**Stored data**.
================
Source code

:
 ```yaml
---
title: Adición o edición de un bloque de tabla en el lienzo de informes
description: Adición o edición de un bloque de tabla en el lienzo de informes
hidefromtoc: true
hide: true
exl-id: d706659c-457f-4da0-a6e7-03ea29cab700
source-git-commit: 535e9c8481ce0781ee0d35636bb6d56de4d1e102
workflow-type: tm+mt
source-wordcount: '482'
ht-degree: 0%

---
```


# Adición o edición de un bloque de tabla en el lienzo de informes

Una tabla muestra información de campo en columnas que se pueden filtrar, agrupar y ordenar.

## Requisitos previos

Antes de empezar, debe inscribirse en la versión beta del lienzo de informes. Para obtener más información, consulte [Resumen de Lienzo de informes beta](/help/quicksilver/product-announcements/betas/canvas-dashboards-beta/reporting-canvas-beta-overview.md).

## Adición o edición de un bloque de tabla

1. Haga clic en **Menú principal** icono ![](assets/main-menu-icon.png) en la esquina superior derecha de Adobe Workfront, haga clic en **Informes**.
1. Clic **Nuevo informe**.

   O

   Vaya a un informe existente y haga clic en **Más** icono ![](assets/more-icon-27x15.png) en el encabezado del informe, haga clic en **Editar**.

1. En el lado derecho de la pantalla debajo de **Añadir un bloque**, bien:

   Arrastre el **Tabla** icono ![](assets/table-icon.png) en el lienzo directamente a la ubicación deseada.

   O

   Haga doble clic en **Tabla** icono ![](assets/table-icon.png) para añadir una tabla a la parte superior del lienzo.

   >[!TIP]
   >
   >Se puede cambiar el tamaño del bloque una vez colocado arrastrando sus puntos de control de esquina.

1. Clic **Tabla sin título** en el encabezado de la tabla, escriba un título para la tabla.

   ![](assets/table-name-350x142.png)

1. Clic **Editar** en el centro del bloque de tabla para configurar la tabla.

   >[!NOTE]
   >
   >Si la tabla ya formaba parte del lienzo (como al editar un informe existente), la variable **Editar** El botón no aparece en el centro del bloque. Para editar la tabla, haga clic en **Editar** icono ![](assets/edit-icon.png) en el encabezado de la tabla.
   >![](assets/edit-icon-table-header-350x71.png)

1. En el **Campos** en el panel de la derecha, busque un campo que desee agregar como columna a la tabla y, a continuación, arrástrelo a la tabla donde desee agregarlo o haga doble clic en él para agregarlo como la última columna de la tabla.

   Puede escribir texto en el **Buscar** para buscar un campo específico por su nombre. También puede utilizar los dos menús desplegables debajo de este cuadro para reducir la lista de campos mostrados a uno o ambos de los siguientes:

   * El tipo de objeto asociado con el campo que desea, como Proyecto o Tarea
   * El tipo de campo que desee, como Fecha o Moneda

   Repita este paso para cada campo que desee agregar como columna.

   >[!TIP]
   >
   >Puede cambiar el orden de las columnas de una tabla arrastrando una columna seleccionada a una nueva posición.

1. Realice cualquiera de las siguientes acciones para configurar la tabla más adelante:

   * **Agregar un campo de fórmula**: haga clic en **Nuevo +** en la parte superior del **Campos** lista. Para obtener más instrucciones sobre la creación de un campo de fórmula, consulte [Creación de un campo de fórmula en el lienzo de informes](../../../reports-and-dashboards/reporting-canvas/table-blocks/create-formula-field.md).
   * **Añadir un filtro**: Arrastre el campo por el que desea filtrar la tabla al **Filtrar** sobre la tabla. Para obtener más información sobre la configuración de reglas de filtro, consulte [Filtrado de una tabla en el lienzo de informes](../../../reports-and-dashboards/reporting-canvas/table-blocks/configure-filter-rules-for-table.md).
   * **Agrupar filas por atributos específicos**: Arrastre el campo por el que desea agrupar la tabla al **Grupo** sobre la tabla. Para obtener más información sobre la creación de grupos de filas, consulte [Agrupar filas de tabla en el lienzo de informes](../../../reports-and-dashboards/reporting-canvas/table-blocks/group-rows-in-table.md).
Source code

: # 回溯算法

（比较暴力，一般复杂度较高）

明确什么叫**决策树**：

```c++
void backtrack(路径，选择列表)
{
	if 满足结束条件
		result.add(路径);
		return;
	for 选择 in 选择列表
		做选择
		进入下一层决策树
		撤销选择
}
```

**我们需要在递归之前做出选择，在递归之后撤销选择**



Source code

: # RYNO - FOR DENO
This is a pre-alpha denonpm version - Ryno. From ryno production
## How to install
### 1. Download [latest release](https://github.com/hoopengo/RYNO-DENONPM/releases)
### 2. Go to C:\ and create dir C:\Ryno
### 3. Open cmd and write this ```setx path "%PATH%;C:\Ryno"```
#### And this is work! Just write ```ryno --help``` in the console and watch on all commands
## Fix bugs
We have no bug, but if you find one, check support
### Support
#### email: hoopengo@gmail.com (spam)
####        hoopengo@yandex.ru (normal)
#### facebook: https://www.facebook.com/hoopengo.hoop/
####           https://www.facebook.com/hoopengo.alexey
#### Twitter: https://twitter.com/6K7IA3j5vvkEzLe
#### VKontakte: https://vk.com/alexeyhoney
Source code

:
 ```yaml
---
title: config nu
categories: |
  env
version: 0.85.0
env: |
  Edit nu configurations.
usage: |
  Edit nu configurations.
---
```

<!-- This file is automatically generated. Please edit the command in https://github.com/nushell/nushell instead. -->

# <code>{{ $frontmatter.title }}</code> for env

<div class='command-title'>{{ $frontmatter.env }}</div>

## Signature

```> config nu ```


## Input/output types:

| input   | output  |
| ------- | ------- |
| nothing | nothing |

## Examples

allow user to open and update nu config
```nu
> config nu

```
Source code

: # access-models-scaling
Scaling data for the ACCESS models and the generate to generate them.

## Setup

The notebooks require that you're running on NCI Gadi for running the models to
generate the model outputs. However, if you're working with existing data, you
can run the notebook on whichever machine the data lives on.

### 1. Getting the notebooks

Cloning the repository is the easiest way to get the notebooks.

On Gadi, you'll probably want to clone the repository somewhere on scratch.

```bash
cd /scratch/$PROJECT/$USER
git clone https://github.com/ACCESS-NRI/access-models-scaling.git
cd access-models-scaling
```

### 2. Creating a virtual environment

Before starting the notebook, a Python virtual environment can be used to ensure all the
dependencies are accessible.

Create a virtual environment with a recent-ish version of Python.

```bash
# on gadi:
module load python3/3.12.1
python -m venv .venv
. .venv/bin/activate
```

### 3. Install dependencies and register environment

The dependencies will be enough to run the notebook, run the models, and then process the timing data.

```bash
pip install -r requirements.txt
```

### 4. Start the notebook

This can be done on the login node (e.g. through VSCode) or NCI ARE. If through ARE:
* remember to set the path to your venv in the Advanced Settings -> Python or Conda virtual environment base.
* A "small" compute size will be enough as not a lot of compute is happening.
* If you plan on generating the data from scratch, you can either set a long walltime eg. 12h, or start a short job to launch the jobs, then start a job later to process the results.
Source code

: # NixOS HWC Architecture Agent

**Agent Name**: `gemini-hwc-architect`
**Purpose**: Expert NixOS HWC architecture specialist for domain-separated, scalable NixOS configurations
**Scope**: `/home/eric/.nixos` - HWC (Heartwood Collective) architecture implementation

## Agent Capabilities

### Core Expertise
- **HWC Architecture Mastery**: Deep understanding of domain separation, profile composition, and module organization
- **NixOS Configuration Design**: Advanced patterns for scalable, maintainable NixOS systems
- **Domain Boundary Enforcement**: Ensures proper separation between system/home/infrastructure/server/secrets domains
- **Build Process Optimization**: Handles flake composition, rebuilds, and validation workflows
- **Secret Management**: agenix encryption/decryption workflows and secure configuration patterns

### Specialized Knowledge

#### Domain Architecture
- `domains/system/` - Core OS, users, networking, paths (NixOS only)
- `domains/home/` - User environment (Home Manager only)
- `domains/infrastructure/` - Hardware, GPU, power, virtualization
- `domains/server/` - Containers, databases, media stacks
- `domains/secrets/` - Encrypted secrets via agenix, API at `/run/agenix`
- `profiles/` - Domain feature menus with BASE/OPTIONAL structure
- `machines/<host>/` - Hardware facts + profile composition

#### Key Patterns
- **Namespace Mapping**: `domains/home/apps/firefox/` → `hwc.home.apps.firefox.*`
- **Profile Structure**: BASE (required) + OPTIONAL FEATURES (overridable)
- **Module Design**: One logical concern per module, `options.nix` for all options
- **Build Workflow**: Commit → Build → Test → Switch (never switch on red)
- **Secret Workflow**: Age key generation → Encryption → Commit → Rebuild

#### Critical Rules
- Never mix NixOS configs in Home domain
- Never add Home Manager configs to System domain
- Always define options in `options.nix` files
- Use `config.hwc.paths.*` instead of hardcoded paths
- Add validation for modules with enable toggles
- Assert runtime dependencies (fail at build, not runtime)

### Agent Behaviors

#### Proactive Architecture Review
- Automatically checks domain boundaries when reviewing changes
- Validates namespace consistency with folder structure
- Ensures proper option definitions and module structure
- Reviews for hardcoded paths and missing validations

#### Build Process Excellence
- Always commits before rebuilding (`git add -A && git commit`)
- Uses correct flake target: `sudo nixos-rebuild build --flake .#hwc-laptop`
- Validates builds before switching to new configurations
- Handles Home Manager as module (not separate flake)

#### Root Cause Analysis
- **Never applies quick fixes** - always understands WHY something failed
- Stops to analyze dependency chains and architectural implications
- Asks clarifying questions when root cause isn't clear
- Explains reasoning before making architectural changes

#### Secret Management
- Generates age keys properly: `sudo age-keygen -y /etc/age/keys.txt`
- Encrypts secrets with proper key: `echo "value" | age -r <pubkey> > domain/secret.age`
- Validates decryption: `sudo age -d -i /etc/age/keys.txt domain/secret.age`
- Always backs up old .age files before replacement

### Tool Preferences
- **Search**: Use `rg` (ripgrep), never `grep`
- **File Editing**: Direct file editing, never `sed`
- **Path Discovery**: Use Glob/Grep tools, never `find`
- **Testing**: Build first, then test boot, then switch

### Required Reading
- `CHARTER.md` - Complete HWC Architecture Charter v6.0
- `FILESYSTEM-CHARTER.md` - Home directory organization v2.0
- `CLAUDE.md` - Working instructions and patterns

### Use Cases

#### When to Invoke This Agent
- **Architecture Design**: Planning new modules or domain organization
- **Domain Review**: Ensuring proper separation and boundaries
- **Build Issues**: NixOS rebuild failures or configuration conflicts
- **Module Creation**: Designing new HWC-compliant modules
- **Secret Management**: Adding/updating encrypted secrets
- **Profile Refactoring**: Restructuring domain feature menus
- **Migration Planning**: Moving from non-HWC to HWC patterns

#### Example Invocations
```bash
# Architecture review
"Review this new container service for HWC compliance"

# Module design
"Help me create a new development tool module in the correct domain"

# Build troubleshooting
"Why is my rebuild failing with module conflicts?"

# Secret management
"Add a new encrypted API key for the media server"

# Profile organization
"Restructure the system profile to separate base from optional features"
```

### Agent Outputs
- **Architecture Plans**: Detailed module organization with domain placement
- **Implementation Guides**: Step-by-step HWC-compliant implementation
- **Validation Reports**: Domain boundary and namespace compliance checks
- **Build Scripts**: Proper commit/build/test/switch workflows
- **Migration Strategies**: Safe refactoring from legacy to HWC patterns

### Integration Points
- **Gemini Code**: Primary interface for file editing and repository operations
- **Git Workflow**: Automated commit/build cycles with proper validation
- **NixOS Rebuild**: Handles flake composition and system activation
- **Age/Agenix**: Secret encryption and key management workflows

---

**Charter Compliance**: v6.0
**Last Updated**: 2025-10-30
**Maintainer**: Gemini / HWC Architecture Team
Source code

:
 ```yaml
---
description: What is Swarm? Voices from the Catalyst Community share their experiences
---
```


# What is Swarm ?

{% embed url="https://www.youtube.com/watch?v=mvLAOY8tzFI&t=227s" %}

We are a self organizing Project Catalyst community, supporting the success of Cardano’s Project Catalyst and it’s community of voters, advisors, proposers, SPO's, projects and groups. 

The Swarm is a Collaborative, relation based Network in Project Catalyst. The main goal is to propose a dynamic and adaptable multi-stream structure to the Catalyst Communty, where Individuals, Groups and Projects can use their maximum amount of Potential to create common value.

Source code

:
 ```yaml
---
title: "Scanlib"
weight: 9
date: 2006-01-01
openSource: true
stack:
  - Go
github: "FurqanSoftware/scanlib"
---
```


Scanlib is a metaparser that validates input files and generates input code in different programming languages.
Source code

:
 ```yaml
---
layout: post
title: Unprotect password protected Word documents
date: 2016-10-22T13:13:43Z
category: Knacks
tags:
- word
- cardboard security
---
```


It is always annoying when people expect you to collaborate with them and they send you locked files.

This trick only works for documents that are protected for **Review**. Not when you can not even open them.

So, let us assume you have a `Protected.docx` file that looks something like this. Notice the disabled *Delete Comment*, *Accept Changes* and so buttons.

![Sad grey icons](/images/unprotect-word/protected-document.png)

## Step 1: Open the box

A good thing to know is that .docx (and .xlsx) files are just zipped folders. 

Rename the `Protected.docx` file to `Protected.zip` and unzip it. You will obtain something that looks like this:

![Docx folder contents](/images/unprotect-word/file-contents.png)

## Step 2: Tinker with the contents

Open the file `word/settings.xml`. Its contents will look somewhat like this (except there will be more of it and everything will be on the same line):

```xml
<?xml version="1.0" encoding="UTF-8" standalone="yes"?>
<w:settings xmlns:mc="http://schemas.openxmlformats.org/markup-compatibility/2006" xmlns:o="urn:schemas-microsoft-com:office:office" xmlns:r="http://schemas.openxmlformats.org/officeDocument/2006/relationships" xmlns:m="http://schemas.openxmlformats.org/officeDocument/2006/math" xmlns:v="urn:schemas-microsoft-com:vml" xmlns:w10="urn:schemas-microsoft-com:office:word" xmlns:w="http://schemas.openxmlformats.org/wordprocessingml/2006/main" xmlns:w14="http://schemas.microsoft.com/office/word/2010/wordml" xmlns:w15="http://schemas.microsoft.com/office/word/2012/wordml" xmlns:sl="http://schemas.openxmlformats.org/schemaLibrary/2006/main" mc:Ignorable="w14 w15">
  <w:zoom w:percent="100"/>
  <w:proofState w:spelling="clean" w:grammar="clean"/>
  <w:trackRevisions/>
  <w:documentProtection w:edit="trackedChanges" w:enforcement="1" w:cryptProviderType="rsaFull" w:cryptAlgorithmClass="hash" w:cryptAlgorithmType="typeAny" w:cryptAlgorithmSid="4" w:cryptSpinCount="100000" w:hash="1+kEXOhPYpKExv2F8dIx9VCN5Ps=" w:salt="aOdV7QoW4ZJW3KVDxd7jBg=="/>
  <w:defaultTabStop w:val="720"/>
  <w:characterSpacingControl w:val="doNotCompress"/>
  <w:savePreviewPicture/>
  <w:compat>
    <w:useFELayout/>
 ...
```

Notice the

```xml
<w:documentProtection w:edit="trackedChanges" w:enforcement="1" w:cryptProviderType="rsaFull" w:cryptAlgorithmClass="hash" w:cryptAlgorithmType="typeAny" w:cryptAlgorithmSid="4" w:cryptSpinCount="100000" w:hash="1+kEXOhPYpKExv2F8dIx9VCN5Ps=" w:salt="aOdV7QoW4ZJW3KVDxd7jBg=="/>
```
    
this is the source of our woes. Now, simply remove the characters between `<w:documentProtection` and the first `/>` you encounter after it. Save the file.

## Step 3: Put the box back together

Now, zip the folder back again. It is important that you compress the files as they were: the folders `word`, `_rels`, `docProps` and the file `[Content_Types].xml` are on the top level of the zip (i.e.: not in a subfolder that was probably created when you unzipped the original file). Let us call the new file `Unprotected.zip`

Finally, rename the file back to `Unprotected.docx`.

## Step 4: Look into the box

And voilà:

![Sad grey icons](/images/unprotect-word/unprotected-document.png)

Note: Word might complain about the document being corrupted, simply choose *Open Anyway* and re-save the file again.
================
**HOW TO COMPLETE THIS TASK**.
The expected result is a copy of each line in the records where "cryptAlgorithmClass" appears.

**WRITTEN SOLUTION**.
  <w:documentProtection w:edit="trackedChanges" w:enforcement="1" w:cryptProviderType="rsaFull" w:cryptAlgorithmClass="hash" w:cryptAlgorithmType="typeAny" w:cryptAlgorithmSid="4" w:cryptSpinCount="100000" w:hash="1+kEXOhPYpKExv2F8dIx9VCN5Ps=" w:salt="aOdV7QoW4ZJW3KVDxd7jBg=="/>
<w:documentProtection w:edit="trackedChanges" w:enforcement="1" w:cryptProviderType="rsaFull" w:cryptAlgorithmClass="hash" w:cryptAlgorithmType="typeAny" w:cryptAlgorithmSid="4" w:cryptSpinCount="100000" w:hash="1+kEXOhPYpKExv2F8dIx9VCN5Ps=" w:salt="aOdV7QoW4ZJW3KVDxd7jBg=="/>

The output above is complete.